Dari mana Ibnu ‘Abbas mengetahui peristiwa, itu? Mungkin dari sahabat Nabi yang lain, tetapi ia tidak menyebutkan siapa sahabat Nabi itu. Ia menyembunyikan sumber berita, sehingga seakan-akan ia menyaksikan sendiri peristiwa itu. Dalam ilmu hadis, perilaku seperti itu disebut tadlis (Pelakunya disebut mudallis)

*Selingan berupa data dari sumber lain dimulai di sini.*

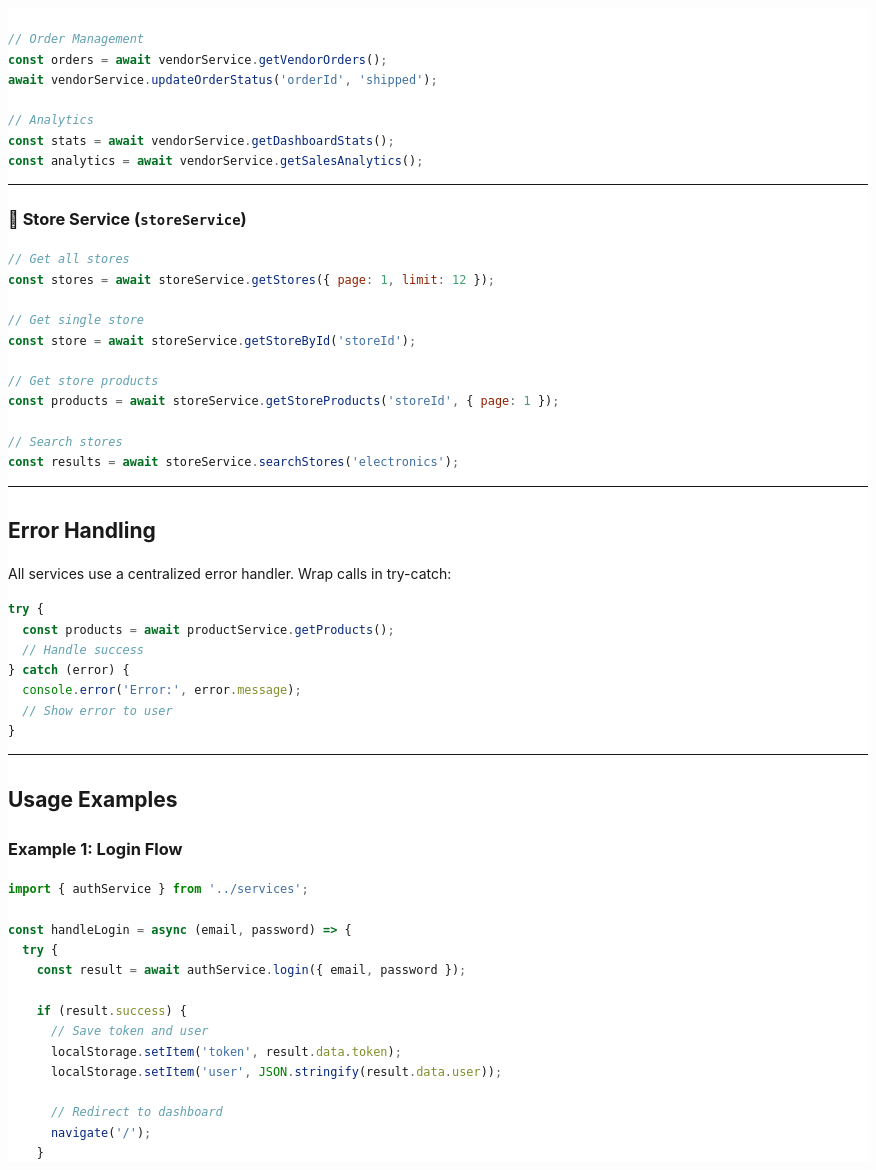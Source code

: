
 ```javascript

// Order Management
const orders = await vendorService.getVendorOrders();
await vendorService.updateOrderStatus('orderId', 'shipped');

// Analytics
const stats = await vendorService.getDashboardStats();
const analytics = await vendorService.getSalesAnalytics();
```

---

### 🏬 **Store Service** (`storeService`)

```javascript
// Get all stores
const stores = await storeService.getStores({ page: 1, limit: 12 });

// Get single store
const store = await storeService.getStoreById('storeId');

// Get store products
const products = await storeService.getStoreProducts('storeId', { page: 1 });

// Search stores
const results = await storeService.searchStores('electronics');
```

---

## Error Handling

All services use a centralized error handler. Wrap calls in try-catch:

```javascript
try {
  const products = await productService.getProducts();
  // Handle success
} catch (error) {
  console.error('Error:', error.message);
  // Show error to user
}
```

---

## Usage Examples

### Example 1: Login Flow

```javascript
import { authService } from '../services';

const handleLogin = async (email, password) => {
  try {
    const result = await authService.login({ email, password });
    
    if (result.success) {
      // Save token and user
      localStorage.setItem('token', result.data.token);
      localStorage.setItem('user', JSON.stringify(result.data.user));
      
      // Redirect to dashboard
      navigate('/');
    }
```
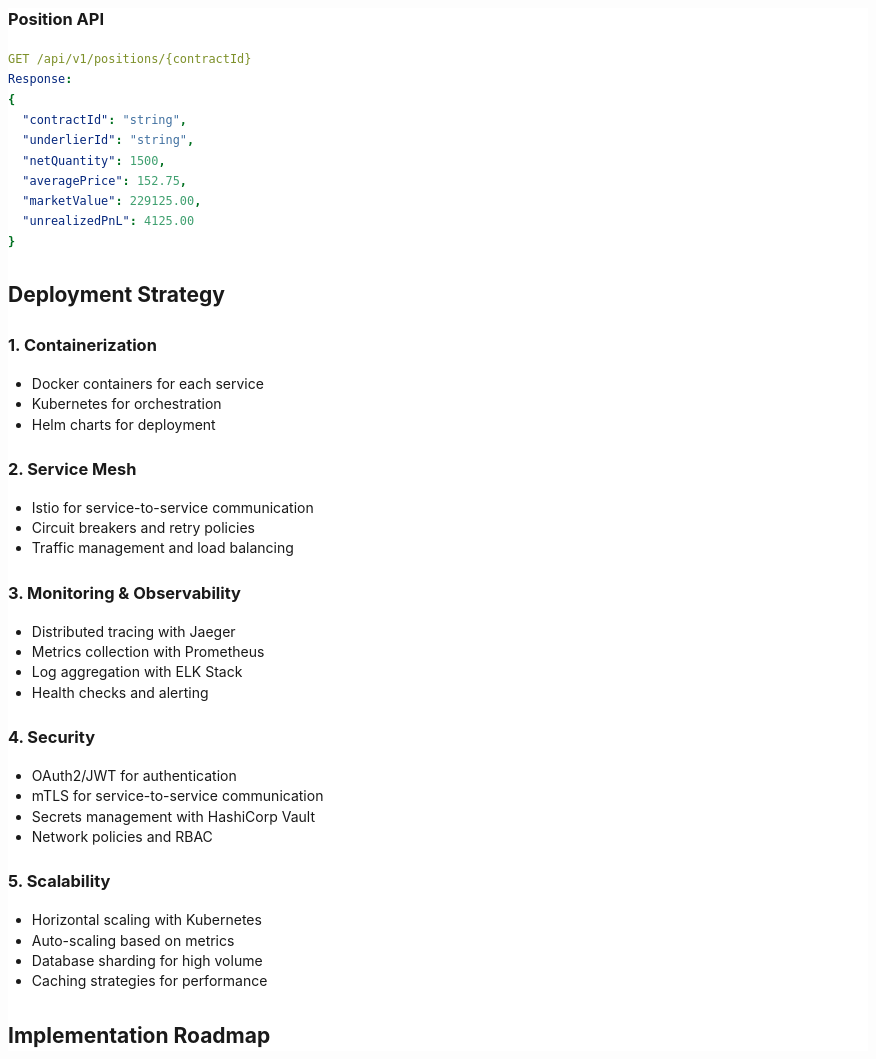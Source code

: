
 ```yaml
```

### Position API
```yaml
GET /api/v1/positions/{contractId}
Response:
{
  "contractId": "string",
  "underlierId": "string",
  "netQuantity": 1500,
  "averagePrice": 152.75,
  "marketValue": 229125.00,
  "unrealizedPnL": 4125.00
}
```

## Deployment Strategy

### 1. Containerization
- Docker containers for each service
- Kubernetes for orchestration
- Helm charts for deployment

### 2. Service Mesh
- Istio for service-to-service communication
- Circuit breakers and retry policies
- Traffic management and load balancing

### 3. Monitoring & Observability
- Distributed tracing with Jaeger
- Metrics collection with Prometheus
- Log aggregation with ELK Stack
- Health checks and alerting

### 4. Security
- OAuth2/JWT for authentication
- mTLS for service-to-service communication
- Secrets management with HashiCorp Vault
- Network policies and RBAC

### 5. Scalability
- Horizontal scaling with Kubernetes
- Auto-scaling based on metrics
- Database sharding for high volume
- Caching strategies for performance

## Implementation Roadmap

Kedua, bandingkanlah riwayat ini dengan riwayat-riwayat yang lain dari Ibnu ‘Abbas. Menurut Muslim, Nabi diriwayatkan bermaksud puasa pada hari Asyura tetapi tidak kesampaian. Dia keburu meninggal dunia. Masih menurut Muslim, dan juga dari Ibnu ‘Abbas, Nabi saw. sempat melakukannya setahun sebelum dia wafat. Bila kita bandingkan riwayat Ibnu ‘Abbas ini dengan riwayat-riwayat dari sahabat-sahabat Nabi yang lain, kita akan menemukan lebih banyak lagi pertentangan. Menurut Siti Aisyah, Nabi sudah melakukan puasa Asyura sejak zaman jahiliyah. Nabi meninggalkan puasa Asyura setelah turun perintah puasa Ramadhan (Shahih Bukhari). Menurut Mu`awiyah, Nabi saw. memerintahkan puasa Asyura pada waktu haji wada [Shahih Bukhari]

Ketiga, Nabi saw. menemukan orang Yahudi berpuasa Asyura ketika dia tiba di Madinah. Semua ahli sejarah sepakat Nabi tiba di Madinah pada bulan Rabi`ul Awwal. Bagaimana mungkin orang berpuasa 10 Muharram pada 12 Rabi`ul Awwal? Mungkinkah orang shalat Jum’at pada hari Senin?

Keempat, Nabi saw. diriwayatkan meniru tradisi Yahudi untuk melakukan puasa Asyura. Bukankah Nabi berulang-ulang mengingatkan umatnya untuk tidak meniru tradisi Yahudi dan Nashara? “Bedakan dirimu dari orang Yahudi,” kata Rasulullah saw. Begitu seringnya Nabi saw. mengingatkan umat Islam waktu itu untuk berbeda dengan Yahudi, sampai seorang Yahudi berkata, “Lelaki ini (maksudnya Muhammad) tidak ingin membiarkan satu pun tradisi kita yang tidak ditentangnya)” [Lihat Sirah Al-Halabi­yah, 2:115]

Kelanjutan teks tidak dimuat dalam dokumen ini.